Word for word, print out all of the data, omitting every image.

####################

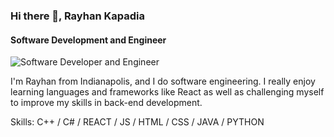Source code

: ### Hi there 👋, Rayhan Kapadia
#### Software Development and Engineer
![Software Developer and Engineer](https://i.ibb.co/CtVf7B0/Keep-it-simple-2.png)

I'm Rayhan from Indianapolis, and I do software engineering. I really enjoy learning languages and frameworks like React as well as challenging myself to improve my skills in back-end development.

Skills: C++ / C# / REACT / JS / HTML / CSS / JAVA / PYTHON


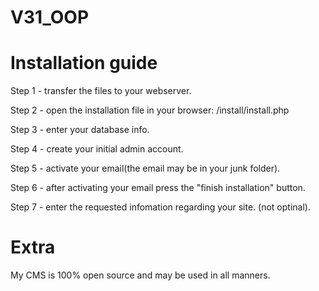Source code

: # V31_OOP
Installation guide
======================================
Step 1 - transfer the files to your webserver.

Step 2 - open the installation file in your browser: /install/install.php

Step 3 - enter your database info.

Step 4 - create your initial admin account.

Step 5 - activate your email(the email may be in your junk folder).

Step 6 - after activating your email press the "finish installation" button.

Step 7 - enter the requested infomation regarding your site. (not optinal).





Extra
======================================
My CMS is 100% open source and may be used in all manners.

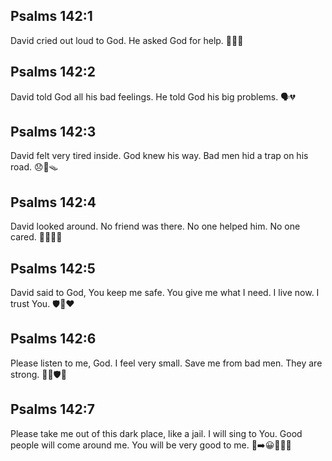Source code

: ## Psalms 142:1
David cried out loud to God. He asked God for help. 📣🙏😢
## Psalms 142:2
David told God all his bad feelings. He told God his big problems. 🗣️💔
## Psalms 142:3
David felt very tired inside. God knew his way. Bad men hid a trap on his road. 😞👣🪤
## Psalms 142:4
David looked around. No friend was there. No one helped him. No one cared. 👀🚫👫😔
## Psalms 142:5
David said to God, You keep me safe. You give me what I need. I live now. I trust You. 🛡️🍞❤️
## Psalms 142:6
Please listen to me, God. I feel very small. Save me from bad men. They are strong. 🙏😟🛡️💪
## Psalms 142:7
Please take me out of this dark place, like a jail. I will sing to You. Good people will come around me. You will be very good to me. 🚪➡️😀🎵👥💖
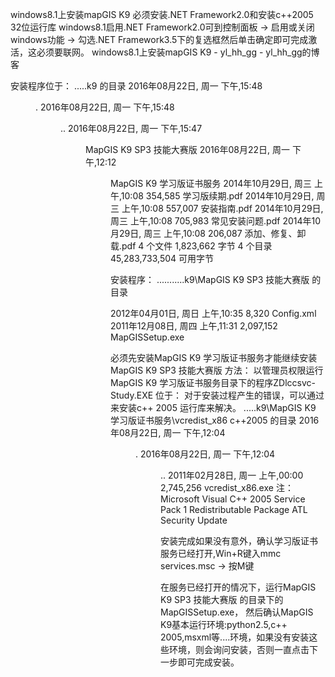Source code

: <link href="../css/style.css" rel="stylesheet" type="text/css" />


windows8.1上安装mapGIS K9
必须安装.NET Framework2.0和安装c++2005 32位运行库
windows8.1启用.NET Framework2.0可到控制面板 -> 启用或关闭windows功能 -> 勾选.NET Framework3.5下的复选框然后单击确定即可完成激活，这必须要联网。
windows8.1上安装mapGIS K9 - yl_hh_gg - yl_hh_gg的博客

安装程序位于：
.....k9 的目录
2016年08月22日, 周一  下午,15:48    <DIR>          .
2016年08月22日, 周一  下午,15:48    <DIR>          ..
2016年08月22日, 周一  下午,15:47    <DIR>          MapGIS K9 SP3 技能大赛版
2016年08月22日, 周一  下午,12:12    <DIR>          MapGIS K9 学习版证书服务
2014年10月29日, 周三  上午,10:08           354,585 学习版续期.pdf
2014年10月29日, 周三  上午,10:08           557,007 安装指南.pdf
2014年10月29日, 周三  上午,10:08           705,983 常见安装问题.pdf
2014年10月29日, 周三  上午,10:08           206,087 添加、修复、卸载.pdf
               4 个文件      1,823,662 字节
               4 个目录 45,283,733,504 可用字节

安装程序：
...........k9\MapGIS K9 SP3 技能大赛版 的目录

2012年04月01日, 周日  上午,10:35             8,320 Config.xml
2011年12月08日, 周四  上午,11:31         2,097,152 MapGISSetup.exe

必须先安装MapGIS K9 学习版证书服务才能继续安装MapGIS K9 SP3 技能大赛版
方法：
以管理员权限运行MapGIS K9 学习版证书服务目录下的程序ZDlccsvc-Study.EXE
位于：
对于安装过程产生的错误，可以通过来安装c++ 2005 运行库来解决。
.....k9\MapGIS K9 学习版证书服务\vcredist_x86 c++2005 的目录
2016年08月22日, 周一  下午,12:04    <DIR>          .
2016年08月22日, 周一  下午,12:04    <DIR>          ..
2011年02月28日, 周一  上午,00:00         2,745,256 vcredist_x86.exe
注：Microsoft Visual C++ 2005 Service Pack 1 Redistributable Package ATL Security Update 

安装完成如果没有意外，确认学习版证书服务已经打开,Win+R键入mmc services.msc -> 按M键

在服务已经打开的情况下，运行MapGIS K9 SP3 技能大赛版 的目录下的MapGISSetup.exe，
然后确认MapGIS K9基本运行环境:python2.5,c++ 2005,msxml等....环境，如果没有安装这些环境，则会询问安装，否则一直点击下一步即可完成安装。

####################

Written reply |
Source code

: ### Hi there 👋, Rayhan Kapadia
#### Software Development and Engineer
![Software Developer and Engineer](https://i.ibb.co/CtVf7B0/Keep-it-simple-2.png)

I'm Rayhan from Indianapolis, and I do software engineering. I really enjoy learning languages and frameworks like React as well as challenging myself to improve my skills in back-end development.

Skills: C++ / C# / REACT / JS / HTML / CSS / JAVA / PYTHON


Source code

: # V31_OOP
Installation guide
======================================
Step 1 - transfer the files to your webserver.

Step 2 - open the installation file in your browser: /install/install.php

Step 3 - enter your database info.

Step 4 - create your initial admin account.

Step 5 - activate your email(the email may be in your junk folder).

Step 6 - after activating your email press the "finish installation" button.

Step 7 - enter the requested infomation regarding your site. (not optinal).





Extra
======================================
My CMS is 100% open source and may be used in all manners.

Source code

: ## Psalms 142:1
David cried out loud to God. He asked God for help. 📣🙏😢
## Psalms 142:2
David told God all his bad feelings. He told God his big problems. 🗣️💔
## Psalms 142:3
David felt very tired inside. God knew his way. Bad men hid a trap on his road. 😞👣🪤
## Psalms 142:4
David looked around. No friend was there. No one helped him. No one cared. 👀🚫👫😔
## Psalms 142:5
David said to God, You keep me safe. You give me what I need. I live now. I trust You. 🛡️🍞❤️
## Psalms 142:6
Please listen to me, God. I feel very small. Save me from bad men. They are strong. 🙏😟🛡️💪
## Psalms 142:7
Please take me out of this dark place, like a jail. I will sing to You. Good people will come around me. You will be very good to me. 🚪➡️😀🎵👥💖
Source code

: <link href="../css/style.css" rel="stylesheet" type="text/css" />


windows8.1上安装mapGIS K9
必须安装.NET Framework2.0和安装c++2005 32位运行库
windows8.1启用.NET Framework2.0可到控制面板 -> 启用或关闭windows功能 -> 勾选.NET Framework3.5下的复选框然后单击确定即可完成激活，这必须要联网。
windows8.1上安装mapGIS K9 - yl_hh_gg - yl_hh_gg的博客

安装程序位于：
.....k9 的目录
2016年08月22日, 周一  下午,15:48    <DIR>          .
2016年08月22日, 周一  下午,15:48    <DIR>          ..
2016年08月22日, 周一  下午,15:47    <DIR>          MapGIS K9 SP3 技能大赛版
2016年08月22日, 周一  下午,12:12    <DIR>          MapGIS K9 学习版证书服务
2014年10月29日, 周三  上午,10:08           354,585 学习版续期.pdf
2014年10月29日, 周三  上午,10:08           557,007 安装指南.pdf
2014年10月29日, 周三  上午,10:08           705,983 常见安装问题.pdf
2014年10月29日, 周三  上午,10:08           206,087 添加、修复、卸载.pdf
               4 个文件      1,823,662 字节
               4 个目录 45,283,733,504 可用字节

安装程序：
...........k9\MapGIS K9 SP3 技能大赛版 的目录

2012年04月01日, 周日  上午,10:35             8,320 Config.xml
2011年12月08日, 周四  上午,11:31         2,097,152 MapGISSetup.exe

必须先安装MapGIS K9 学习版证书服务才能继续安装MapGIS K9 SP3 技能大赛版
方法：
以管理员权限运行MapGIS K9 学习版证书服务目录下的程序ZDlccsvc-Study.EXE
位于：
对于安装过程产生的错误，可以通过来安装c++ 2005 运行库来解决。
.....k9\MapGIS K9 学习版证书服务\vcredist_x86 c++2005 的目录
2016年08月22日, 周一  下午,12:04    <DIR>          .
2016年08月22日, 周一  下午,12:04    <DIR>          ..
2011年02月28日, 周一  上午,00:00         2,745,256 vcredist_x86.exe
注：Microsoft Visual C++ 2005 Service Pack 1 Redistributable Package ATL Security Update 

安装完成如果没有意外，确认学习版证书服务已经打开,Win+R键入mmc services.msc -> 按M键

在服务已经打开的情况下，运行MapGIS K9 SP3 技能大赛版 的目录下的MapGISSetup.exe，
然后确认MapGIS K9基本运行环境:python2.5,c++ 2005,msxml等....环境，如果没有安装这些环境，则会询问安装，否则一直点击下一步即可完成安装。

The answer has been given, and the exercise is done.